I appreaciate if anyone could either confirm or reject my reasoning as well as to point me in the right direction on how to solve this problem. The goal is to be able for several applications on the same host to join a single multicast group channel and also receive messages without require to also send "junk" to the multicast group in order for them to receive data (the workaround described as point number 4).
I am using Java for implementation and can, if requested, post a MWE here. However, I fear that it may shift focus from the scenario to programming, which is not the concern here (from what I can deduce).
Solution 1:
The OP is asking for a method to discover peers on a network with no knowledge of those peers, according to this source mDNS requires at least knowledge of the host name of each peer.
As a result, mDNS is not a viable solution to this problem as described.
According to this answer, about multicast, what you have asked for is possible. It involves using the SO_REUSEADDR socket option. When you use this socket option, it allows multiple sockets to listen on the same address:port combination, so long as;
- The address is a multicast address; and
- SO_RESUSEADDR is set on each and every socket that attempts to bind to the address:port combination.
However, according to this answer, you may also need to set SO_BROADCAST on each socket too, which is certainly not intuitive! In my own tests using python on windows, however, I did NOT need to do this, so not sure how legitimate that answer is, I mention it in case you find you get stuck, though I treat this as potentially outdated, I am testing on Windows 10 at the moment.
Here is an example of code that i have tested produces no errors, its part of an automated test that uses beacons to connect a worker process to a broker process. This test passes when run on a single node, haven't tested it yet on multiple nodes
import socket, struct
MCAST_GRP = ''
MCAST_PORT = 1234
MULTICAST_TTL = 2
def create_beacon_listener():
sock = socket.socket(
socket.AF_INET,
socket.SOCK_DGRAM,
socket.IPPROTO_UDP
)
sock.setsockopt(
socket.SOL_SOCKET,
socket.SO_REUSEADDR,
1
)
sock.setblocking(0)
sock.bind(( MCAST_GRP, MCAST_PORT ))
multicast_grp_req = struct.pack(
"4sl",
socket.inet_aton(MCAST_GRP),
socket.INADDR_ANY
)
sock.setsockopt(
socket.IPPROTO_IP,
socket.IP_ADD_MEMBERSHIP,
multicast_grp_req
)
return sock
The above code returns a listening socket on the desired group address MCAST_GRP and port MCAST_PORT. And yes, the MCAST_GRP is set to a blank string, which means you actually listen on all multicast address groups.
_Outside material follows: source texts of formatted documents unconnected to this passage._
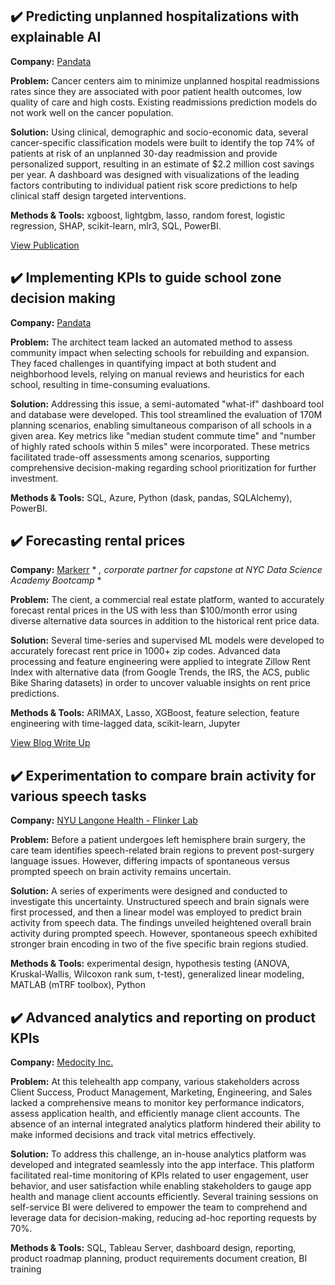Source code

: ## :heavy_check_mark: Predicting unplanned hospitalizations with explainable AI   

**Company:** [Pandata](https://pandata.co/)

**Problem:** Cancer centers aim to minimize unplanned hospital readmissions rates since they are associated with poor patient health outcomes, low quality of care and high costs. Existing readmissions prediction models do not work well on the cancer population. 

**Solution:** Using clinical, demographic and socio-economic data, several cancer-specific classification models were built to identify the top 74% of patients at risk of an unplanned 30-day readmission and provide personalized support, resulting in an estimate of $2.2 million cost savings per year. A dashboard was designed with visualizations of the leading factors contributing to individual patient risk score predictions to help clinical staff design targeted interventions. 

**Methods & Tools:** xgboost, lightgbm, lasso, random forest, logistic regression, SHAP, scikit-learn, mlr3, SQL, PowerBI.

[View Publication](https://ascopubs.org/doi/full/10.1200/CCI.22.00143?role=tab)

## :heavy_check_mark: Implementing KPIs to guide school zone decision making  
  
**Company:** [Pandata](https://pandata.co/)

**Problem:** The architect team lacked an automated method to assess community impact when selecting schools for rebuilding and expansion. They faced challenges in quantifying impact at both student and neighborhood levels, relying on manual reviews and heuristics for each school, resulting in time-consuming evaluations. 

**Solution:** Addressing this issue, a semi-automated "what-if" dashboard tool and database were developed. This tool streamlined the evaluation of 170M planning scenarios, enabling simultaneous comparison of all schools in a given area. Key metrics like "median student commute time" and "number of highly rated schools within 5 miles" were incorporated. These metrics facilitated trade-off assessments among scenarios, supporting comprehensive decision-making regarding school prioritization for further investment.
 
**Methods & Tools:** SQL, Azure, Python (dask, pandas, SQLAlchemy), PowerBI. 

## :heavy_check_mark: Forecasting rental prices    

**Company:** [Markerr](https://markerr.com/) * *, corporate partner for capstone at NYC Data Science Academy Bootcamp* * 

**Problem:** The cient, a commercial real estate platform, wanted to accurately forecast rental prices in the US with less than $100/month error using diverse alternative data sources in addition to the historical rent price data. 

**Solution:** Several time-series and supervised ML models were developed to accurately forecast rent price in 1000+ zip codes. Advanced data processing and feature engineering were applied to integrate Zillow Rent Index with alternative data (from Google Trends, the IRS, the ACS, public Bike Sharing datasets) in order to uncover valuable insights on rent price predictions.

**Methods & Tools:** ARIMAX, Lasso, XGBoost, feature selection, feature engineering with time-lagged data, scikit-learn, Jupyter   

[View Blog Write Up](https://nycdatascience.com/blog/student-works/data-driven-supervised-models-forecasting-u-s-rent-prices/) 

## :heavy_check_mark: Experimentation to compare brain activity for various speech tasks   
  
**Company:** [NYU Langone Health - Flinker Lab](https://flinkerlab.org/)

**Problem:** Before a patient undergoes left hemisphere brain surgery, the care team identifies speech-related brain regions to prevent post-surgery language issues. However, differing impacts of spontaneous versus prompted speech on brain activity remains uncertain. 

**Solution:** A series of experiments were designed and conducted to investigate this uncertainty. Unstructured speech and brain signals were first processed, and then a linear model was employed to predict brain activity from speech data. The findings unveiled heightened overall brain activity during prompted speech. However, spontaneous speech exhibited stronger brain encoding in two of the five specific brain regions studied.

**Methods & Tools:** experimental design, hypothesis testing (ANOVA, Kruskal-Wallis, Wilcoxon rank sum, t-test), generalized linear modeling, MATLAB (mTRF toolbox), Python  

## :heavy_check_mark: Advanced analytics and reporting on product KPIs     
  
**Company:** [Medocity Inc.](https://www.medocity.com/platform/)

**Problem:** At this telehealth app company, various stakeholders across Client Success, Product Management, Marketing, Engineering, and Sales lacked a comprehensive means to monitor key performance indicators, assess application health, and efficiently manage client accounts. The absence of an internal integrated analytics platform hindered their ability to make informed decisions and track vital metrics effectively.

**Solution:** To address this challenge, an in-house analytics platform was developed and integrated seamlessly into the app interface. This platform facilitated real-time monitoring of KPIs related to user engagement, user behavior, and user satisfaction while enabling stakeholders to gauge app health and manage client accounts efficiently. Several training sessions on self-service BI were delivered to empower the team to comprehend and leverage data for decision-making, reducing ad-hoc reporting requests by 70%. 

**Methods & Tools:** SQL, Tableau Server, dashboard design, reporting, product roadmap planning, product requirements document creation, BI training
This seems to be a limitation in either windows, or my knowledge, probably the latter.
Either way, using a specific address in the MCAST_GRP variable will result in an error, so using a blank string at least gets the code to solve the problem the OP described.
This code can be reused multiple times within the same process, though I have not yet tested if multiple processes can use it successfully. I have tested using python's asyncio framework, so multiple sockets listening in the same thread.
As an aside, for cross platform support, you can also get this code to work on nix operating systems, and on those systems you can set MCAST_GRP to a specific address.
EDIT:
I recently came across this resource from MS which gives an example that appears to allow using a specific multicast group address rather than binding to all. It involves setting some more options in the multicast_grp_req variable. Also the example is C++ code, not python, but they are similar enough to get the gist.